[ENTRIES PROVIDED]

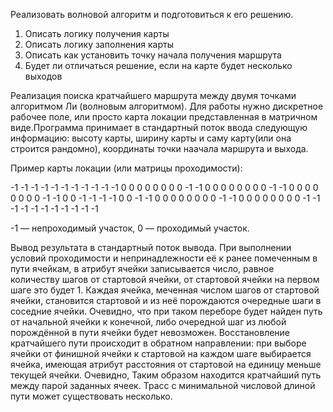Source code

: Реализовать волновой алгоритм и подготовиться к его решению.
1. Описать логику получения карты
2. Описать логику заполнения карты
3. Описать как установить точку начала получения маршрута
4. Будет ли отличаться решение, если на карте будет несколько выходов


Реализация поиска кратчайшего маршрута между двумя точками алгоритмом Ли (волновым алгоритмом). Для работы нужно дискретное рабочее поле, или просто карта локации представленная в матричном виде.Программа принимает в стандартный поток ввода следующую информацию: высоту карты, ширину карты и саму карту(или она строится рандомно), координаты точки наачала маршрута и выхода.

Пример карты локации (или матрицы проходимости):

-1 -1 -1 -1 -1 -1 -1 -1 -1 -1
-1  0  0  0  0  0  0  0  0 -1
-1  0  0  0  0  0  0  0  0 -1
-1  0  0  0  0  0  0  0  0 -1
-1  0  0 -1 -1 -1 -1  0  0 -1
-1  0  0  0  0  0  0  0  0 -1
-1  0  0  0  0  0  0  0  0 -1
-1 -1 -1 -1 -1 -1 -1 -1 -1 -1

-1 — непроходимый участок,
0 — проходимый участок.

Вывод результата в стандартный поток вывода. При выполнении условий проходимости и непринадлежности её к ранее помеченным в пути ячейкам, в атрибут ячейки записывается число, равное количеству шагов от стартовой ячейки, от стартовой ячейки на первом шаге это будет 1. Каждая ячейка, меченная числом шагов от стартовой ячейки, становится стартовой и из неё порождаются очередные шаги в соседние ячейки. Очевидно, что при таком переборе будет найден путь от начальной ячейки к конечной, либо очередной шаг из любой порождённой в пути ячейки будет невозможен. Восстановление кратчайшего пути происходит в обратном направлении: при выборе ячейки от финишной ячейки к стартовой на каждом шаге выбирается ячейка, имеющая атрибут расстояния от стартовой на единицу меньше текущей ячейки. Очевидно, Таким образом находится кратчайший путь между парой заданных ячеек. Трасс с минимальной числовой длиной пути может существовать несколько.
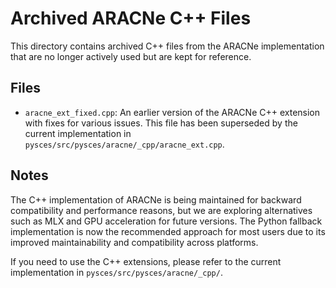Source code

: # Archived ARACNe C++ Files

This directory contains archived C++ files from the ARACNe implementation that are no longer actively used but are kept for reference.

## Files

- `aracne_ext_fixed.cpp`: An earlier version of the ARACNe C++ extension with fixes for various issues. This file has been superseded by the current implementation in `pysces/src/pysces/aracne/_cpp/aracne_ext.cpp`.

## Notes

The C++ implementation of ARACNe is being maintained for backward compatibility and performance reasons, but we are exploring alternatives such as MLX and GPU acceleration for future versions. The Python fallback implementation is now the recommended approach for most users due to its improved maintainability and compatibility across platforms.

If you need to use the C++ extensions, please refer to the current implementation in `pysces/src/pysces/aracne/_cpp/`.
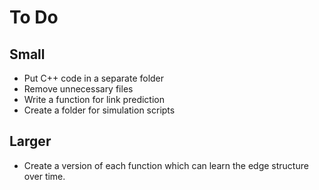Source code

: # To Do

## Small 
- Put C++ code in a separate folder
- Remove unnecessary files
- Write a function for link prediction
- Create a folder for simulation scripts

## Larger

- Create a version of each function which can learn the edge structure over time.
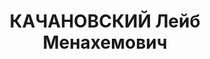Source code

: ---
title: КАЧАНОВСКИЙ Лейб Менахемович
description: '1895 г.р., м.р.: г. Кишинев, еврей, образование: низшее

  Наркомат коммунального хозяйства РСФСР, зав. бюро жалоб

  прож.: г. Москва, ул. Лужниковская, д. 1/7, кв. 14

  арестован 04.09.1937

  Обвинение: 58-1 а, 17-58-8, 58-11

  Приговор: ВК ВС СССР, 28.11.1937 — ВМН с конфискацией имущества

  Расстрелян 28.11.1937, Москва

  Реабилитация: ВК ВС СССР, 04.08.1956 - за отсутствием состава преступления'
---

[/ENTRIES PROVIDED]
[ENTRIES PROVIDED]

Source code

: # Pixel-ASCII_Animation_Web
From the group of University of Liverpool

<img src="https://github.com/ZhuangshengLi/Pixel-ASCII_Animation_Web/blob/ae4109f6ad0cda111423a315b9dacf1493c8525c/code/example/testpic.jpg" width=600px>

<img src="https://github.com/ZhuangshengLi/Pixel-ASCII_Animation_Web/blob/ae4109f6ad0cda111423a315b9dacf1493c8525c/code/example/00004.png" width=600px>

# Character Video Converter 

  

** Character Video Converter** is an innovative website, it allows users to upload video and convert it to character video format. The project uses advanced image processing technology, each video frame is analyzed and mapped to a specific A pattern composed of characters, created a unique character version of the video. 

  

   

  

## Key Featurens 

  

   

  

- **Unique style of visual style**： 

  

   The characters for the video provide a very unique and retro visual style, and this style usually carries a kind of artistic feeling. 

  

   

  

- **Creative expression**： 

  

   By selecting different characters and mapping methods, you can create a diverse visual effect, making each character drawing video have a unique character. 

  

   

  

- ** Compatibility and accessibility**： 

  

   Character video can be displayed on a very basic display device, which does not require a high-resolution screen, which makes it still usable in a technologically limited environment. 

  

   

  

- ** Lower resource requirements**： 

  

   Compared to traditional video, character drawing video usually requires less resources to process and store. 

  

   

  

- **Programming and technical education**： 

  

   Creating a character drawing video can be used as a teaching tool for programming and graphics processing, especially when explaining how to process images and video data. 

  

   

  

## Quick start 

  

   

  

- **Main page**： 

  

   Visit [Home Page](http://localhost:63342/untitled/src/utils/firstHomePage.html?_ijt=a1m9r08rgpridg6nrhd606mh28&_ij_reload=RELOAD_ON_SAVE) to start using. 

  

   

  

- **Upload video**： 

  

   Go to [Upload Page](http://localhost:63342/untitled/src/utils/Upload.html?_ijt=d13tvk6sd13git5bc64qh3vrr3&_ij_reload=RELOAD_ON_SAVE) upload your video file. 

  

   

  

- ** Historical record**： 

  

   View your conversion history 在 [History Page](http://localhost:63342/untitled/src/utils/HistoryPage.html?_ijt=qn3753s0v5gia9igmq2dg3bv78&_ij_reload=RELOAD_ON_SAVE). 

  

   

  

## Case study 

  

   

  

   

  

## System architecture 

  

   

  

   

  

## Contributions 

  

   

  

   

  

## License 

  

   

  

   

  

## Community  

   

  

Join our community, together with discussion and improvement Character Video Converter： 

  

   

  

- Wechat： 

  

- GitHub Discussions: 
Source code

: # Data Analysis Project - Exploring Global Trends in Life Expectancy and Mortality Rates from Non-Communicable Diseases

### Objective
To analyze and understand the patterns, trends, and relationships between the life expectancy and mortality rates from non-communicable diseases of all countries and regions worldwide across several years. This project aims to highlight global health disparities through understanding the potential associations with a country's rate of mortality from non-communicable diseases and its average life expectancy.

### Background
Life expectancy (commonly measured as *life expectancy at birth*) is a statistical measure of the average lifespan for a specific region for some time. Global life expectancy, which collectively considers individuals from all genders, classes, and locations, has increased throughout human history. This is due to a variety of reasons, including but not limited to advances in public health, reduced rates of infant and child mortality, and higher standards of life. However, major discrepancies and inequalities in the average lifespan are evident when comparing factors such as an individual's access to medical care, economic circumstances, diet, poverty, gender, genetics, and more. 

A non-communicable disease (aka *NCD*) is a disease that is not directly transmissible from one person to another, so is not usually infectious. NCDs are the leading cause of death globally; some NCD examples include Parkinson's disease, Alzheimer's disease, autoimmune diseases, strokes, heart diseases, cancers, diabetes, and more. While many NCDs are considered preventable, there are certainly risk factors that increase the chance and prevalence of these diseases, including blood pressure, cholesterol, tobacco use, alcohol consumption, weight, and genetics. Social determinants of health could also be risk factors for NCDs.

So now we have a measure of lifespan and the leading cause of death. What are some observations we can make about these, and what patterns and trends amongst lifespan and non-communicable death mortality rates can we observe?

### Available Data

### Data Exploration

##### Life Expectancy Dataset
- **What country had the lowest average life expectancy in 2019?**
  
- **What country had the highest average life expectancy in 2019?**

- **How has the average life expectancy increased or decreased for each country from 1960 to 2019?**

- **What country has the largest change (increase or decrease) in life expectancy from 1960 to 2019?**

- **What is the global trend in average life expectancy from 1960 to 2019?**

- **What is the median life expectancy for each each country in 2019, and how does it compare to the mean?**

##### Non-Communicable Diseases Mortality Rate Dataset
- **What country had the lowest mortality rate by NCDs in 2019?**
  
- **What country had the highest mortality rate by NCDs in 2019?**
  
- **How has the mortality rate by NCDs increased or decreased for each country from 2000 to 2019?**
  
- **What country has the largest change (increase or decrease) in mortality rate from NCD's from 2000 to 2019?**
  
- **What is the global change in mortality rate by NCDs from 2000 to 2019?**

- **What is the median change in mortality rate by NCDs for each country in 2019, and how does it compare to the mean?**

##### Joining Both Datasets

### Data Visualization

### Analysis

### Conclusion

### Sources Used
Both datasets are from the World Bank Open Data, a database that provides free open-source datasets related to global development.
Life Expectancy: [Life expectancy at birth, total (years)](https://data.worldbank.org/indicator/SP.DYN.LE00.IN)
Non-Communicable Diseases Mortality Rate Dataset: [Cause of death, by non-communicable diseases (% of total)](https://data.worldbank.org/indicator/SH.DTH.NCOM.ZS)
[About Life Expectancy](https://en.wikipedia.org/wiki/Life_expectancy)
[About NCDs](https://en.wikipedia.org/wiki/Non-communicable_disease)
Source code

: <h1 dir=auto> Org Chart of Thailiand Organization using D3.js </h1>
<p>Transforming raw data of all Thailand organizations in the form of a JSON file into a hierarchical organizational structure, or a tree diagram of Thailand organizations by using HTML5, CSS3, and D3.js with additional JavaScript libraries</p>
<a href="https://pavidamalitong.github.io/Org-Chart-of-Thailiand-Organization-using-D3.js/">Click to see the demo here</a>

[/ENTRIES PROVIDED]
[ENTRIES PROVIDED]

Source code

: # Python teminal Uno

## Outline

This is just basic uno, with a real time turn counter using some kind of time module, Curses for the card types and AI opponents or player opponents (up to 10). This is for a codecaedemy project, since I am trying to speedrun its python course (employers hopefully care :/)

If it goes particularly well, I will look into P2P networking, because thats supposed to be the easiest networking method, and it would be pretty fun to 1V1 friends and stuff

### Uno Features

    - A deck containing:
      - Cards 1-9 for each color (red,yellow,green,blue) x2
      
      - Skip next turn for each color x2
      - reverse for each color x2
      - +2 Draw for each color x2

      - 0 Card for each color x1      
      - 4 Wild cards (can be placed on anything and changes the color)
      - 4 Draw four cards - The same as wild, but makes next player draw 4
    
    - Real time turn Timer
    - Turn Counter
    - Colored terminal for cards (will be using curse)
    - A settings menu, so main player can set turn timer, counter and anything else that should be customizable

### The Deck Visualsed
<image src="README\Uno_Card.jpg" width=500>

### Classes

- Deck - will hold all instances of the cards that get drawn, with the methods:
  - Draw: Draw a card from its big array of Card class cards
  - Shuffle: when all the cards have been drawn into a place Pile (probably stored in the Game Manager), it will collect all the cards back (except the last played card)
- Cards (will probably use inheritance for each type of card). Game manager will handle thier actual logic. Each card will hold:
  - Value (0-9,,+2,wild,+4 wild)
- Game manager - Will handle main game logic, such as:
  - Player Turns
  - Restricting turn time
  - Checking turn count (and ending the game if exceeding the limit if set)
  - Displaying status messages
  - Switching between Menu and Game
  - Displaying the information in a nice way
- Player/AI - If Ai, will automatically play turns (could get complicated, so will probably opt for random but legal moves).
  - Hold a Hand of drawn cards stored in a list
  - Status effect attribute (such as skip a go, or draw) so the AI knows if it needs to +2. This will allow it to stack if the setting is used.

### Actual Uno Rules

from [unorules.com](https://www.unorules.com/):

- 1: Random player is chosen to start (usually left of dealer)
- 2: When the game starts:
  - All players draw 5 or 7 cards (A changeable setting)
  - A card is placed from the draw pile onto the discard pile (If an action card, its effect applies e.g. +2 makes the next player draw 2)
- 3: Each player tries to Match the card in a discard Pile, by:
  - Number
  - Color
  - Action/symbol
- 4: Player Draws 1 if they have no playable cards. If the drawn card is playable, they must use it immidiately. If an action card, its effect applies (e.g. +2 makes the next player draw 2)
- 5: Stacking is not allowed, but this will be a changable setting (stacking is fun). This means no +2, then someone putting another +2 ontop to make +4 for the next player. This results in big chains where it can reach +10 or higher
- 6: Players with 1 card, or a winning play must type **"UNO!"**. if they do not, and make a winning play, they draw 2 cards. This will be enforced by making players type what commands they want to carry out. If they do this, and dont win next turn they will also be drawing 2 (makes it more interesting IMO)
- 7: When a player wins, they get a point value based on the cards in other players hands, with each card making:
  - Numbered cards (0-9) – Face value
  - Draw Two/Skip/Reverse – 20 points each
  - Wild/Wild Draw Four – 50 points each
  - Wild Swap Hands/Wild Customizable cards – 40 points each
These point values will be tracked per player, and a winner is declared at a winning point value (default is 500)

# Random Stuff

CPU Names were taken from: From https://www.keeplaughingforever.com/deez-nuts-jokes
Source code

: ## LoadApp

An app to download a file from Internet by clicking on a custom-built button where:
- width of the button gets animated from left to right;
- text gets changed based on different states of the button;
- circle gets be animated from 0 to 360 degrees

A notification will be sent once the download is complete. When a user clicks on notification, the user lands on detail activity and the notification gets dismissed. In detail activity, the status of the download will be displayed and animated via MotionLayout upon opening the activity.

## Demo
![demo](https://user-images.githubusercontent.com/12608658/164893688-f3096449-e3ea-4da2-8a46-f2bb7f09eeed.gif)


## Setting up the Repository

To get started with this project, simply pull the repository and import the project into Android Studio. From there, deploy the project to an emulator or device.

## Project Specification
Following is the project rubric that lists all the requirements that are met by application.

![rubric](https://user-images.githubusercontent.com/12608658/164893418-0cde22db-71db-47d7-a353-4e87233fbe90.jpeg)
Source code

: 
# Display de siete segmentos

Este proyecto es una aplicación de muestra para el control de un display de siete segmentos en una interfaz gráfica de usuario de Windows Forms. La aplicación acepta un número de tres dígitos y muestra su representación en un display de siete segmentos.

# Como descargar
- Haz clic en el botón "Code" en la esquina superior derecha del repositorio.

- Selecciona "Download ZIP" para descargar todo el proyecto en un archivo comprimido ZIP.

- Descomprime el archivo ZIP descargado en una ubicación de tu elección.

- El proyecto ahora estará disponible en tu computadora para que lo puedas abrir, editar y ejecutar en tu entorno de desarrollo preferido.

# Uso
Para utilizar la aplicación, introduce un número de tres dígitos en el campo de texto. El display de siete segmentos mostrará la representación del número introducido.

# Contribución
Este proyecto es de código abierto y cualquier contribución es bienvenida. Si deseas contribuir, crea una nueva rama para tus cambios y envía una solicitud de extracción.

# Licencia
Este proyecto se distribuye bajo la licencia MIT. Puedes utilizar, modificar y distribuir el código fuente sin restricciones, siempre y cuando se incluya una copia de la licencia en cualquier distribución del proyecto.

[/ENTRIES PROVIDED]

■ **EXERCISE**
Take the line above containing "### Actual Uno Rules", the line containing "- 5: Stacking", and all lines in between, and copy them exactly without anything else.

■ **RESPONSE FOR THIS EXERCISE**
### Actual Uno Rules

from [unorules.com](https://www.unorules.com/):

- 1: Random player is chosen to start (usually left of dealer)
- 2: When the game starts:
  - All players draw 5 or 7 cards (A changeable setting)
  - A card is placed from the draw pile onto the discard pile (If an action card, its effect applies e.g. +2 makes the next player draw 2)
- 3: Each player tries to Match the card in a discard Pile, by:
  - Number
  - Color
  - Action/symbol
- 4: Player Draws 1 if they have no playable cards. If the drawn card is playable, they must use it immidiately. If an action card, its effect applies (e.g. +2 makes the next player draw 2)
- 5: Stacking is not allowed, but this will be a changable setting (stacking is fun). This means no +2, then someone putting another +2 ontop to make +4 for the next player. This results in big chains where it can reach +10 or higher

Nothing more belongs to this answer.